= Work to complete =
Through the line that contains "and barrier circumvention]", return the data below exactly, starting at its first line; leave the rest out.
<<<<
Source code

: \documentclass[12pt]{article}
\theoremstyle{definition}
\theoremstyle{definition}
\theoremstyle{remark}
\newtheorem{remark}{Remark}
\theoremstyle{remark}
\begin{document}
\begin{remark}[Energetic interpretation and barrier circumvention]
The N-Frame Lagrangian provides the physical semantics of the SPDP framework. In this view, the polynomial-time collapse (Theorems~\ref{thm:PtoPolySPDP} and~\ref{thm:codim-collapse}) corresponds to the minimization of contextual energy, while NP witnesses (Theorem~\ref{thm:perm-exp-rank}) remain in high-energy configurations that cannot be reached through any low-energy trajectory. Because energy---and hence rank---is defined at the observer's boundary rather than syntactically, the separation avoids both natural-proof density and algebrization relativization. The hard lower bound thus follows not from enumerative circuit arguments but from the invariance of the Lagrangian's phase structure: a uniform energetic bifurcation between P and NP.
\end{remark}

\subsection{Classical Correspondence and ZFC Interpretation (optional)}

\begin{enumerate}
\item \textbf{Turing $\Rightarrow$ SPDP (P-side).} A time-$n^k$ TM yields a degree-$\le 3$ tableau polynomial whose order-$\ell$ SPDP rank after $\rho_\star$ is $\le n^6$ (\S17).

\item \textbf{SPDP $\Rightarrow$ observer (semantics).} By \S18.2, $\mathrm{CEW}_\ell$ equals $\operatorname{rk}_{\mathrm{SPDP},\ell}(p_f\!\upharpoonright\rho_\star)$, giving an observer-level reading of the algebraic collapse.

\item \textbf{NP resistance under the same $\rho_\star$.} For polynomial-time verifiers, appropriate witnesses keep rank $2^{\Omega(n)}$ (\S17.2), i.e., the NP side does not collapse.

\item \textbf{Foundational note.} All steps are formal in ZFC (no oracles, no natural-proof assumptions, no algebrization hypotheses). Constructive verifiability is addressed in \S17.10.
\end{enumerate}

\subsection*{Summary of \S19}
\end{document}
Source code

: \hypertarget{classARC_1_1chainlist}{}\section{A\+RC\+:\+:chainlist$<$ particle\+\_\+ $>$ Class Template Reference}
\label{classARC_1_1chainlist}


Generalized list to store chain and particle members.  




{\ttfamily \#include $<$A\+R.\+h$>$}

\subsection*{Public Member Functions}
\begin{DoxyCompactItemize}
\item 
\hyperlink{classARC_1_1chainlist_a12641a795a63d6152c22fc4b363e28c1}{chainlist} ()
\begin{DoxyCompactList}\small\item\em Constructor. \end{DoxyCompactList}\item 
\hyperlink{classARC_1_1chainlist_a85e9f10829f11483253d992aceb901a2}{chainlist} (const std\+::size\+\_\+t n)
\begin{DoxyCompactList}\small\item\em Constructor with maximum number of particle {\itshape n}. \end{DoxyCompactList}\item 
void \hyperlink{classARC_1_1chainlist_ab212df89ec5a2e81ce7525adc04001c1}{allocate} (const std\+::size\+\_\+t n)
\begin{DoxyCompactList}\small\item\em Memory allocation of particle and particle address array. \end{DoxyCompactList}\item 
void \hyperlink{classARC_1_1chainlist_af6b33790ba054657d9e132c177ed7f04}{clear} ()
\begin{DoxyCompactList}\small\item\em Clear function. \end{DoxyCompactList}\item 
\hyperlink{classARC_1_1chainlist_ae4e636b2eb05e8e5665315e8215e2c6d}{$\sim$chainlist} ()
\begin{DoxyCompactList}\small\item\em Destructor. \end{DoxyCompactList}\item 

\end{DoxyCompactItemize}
>>>>
= Response to this task =
Source code

: \documentclass[12pt]{article}
\theoremstyle{definition}
\theoremstyle{definition}
\theoremstyle{remark}
\newtheorem{remark}{Remark}
\theoremstyle{remark}
\begin{document}
\begin{remark}[Energetic interpretation and barrier circumvention]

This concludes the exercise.